Personal Reflection: personal reflection on the text helps to bring a deeper level of understanding and connection to the message.
Application of Theme and/or Idea: this lesson discovery process should include practical application of the message to the lives of the congregation.
Inspirational Moment: prayerful and thoughtful research leads to unexpected insights and inspiration that brings new depth to the message.
Archiving Ideas: something I have found true is that even if certain parts of my research do not apply to a current message, they have future value. There is no such thing as “coincidence” so archive ideas which stand out for later use.
Archiving Notes: do yourself a favor: create thorough notes for future use. A Preacher told me something wise: “always create notes and archive them because you will not always be able to recall everything.”
In summary, be both methodical and thorough when aggregating ideas for your sermon and/or Bible study. Always remember that these notes will have both future value to you as well as those they are shared with.
Key Components for Successful Sermon Delivery
After research, there are certain steps with respect to sermon delivery. I used the word "successful" in the section title not for the reasons one (1) may believe. Success in preaching is saying what the Lord God, through the Holy Spirit, commands we say and nothing more. We must not measure ourselves according to the world! If we do, Jesus must be the most unsuccessful Preacher in the Bible because His preaching got Him killed.
Here are 12 components for successful (God's measure) sermon delivery:
Clarity of Purpose: Holy Ghost delivery requires clear communication of the message. This includes clear enunciation, pacing, and volume.
Connection to the Holy Ghost: A strong connection to the Holy Spirit should go without saying. You would be surprised to learn how often the Spirit IS NOT involved.
Be Authentically You: an authentic delivery helps to build trust with the audience and reinforces the message.
Passion Can’t be Manufactured: A passionate delivery cannot be manufactured so you must be spiritually invested in the topic.
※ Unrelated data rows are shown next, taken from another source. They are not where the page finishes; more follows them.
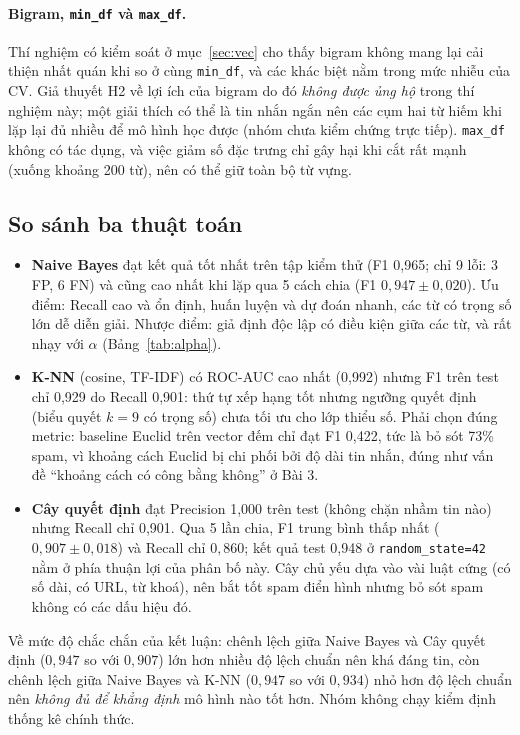 \documentclass[12pt,a4paper]{article}
\begin{document}
\paragraph{Bigram, \texttt{min\_df} và \texttt{max\_df}.} Thí nghiệm có kiểm soát ở mục~\ref{sec:vec} cho thấy bigram không mang lại cải thiện nhất quán khi so ở cùng \texttt{min\_df}, và các khác biệt nằm trong mức nhiễu của CV. Giả thuyết H2 về lợi ích của bigram do đó \emph{không được ủng hộ} trong thí nghiệm này; một giải thích có thể là tin nhắn ngắn nên các cụm hai từ hiếm khi lặp lại đủ nhiều để mô hình học được (nhóm chưa kiểm chứng trực tiếp). \texttt{max\_df} không có tác dụng, và việc giảm số đặc trưng chỉ gây hại khi cắt rất mạnh (xuống khoảng 200 từ), nên có thể giữ toàn bộ từ vựng.

\subsection{So sánh ba thuật toán}
\begin{itemize}[nosep]
\item \textbf{Naive Bayes} đạt kết quả tốt nhất trên tập kiểm thử (F1 0,965; chỉ 9 lỗi: 3 FP, 6 FN) và cũng cao nhất khi lặp qua 5 cách chia (F1 $0{,}947\pm0{,}020$). Ưu điểm: Recall cao và ổn định, huấn luyện và dự đoán nhanh, các từ có trọng số lớn dễ diễn giải. Nhược điểm: giả định độc lập có điều kiện giữa các từ, và rất nhạy với $\alpha$ (Bảng~\ref{tab:alpha}).
\item \textbf{K-NN} (cosine, TF-IDF) có ROC-AUC cao nhất (0,992) nhưng F1 trên test chỉ 0,929 do Recall 0,901: thứ tự xếp hạng tốt nhưng ngưỡng quyết định (biểu quyết $k=9$ có trọng số) chưa tối ưu cho lớp thiểu số. Phải chọn đúng metric: baseline Euclid trên vector đếm chỉ đạt F1 0,422, tức là bỏ sót 73\% spam, vì khoảng cách Euclid bị chi phối bởi độ dài tin nhắn, đúng như vấn đề ``khoảng cách có công bằng không'' ở Bài 3.
\item \textbf{Cây quyết định} đạt Precision 1,000 trên test (không chặn nhầm tin nào) nhưng Recall chỉ 0,901. Qua 5 lần chia, F1 trung bình thấp nhất ($0{,}907\pm0{,}018$) và Recall chỉ $0{,}860$; kết quả test 0,948 ở \texttt{random\_state=42} nằm ở phía thuận lợi của phân bố này. Cây chủ yếu dựa vào vài luật cứng (có số dài, có URL, từ khoá), nên bắt tốt spam điển hình nhưng bỏ sót spam không có các dấu hiệu đó.
\end{itemize}

Về mức độ chắc chắn của kết luận: chênh lệch giữa Naive Bayes và Cây quyết định ($0{,}947$ so với $0{,}907$) lớn hơn nhiều độ lệch chuẩn nên khá đáng tin, còn chênh lệch giữa Naive Bayes và K-NN ($0{,}947$ so với $0{,}934$) nhỏ hơn độ lệch chuẩn nên \emph{không đủ để khẳng định} mô hình nào tốt hơn. Nhóm không chạy kiểm định thống kê chính thức.
\end{document}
Humility in Transparency: willingness to share personal experiences and struggles can help to create a sense of empathy and connection with the audience.
Structure not Chaos: to the non-spiritual ear, preaching may seem guided and unfocused but that is far from reality. A clear and organized structure helps to guide the message and reinforce key points.
Storytelling like Jesus: Storytelling can be a powerful tool for conveying the message in a relatable and memorable way. Jesus was the Master at this and conveyed powerful messages through “parables”. Don’t force this, however. Like other things (singing, etc.) storytelling to make a key point is a “gift”.
Illustrations May be Helpful: using visual tools can be a great thing, but is not necessary if all other key methods are satisfied. I have seen expensive audio/visual additions to ministry where no Holy Ghost power exists and vice versa.
Develop Uniqueness: this develops over several years and is perfected through repetition. Never change your chore delivery and presentation gifts but they can be added too. For instance, after developing my delivery style, I can now add things such as short hymns before preaching or even “no notes” free-style preaching (which is exceedingly rare).
Timing is Crucial: Effective sermon delivery requires timing. Knowing when to pause, emphasize a point, or move on to the next topic helps maintain the flow and momentum of the message. However, it must flow naturally!
Prayer: prayerful prep ensures a sermon is delivered in the right spirit and the right intentions.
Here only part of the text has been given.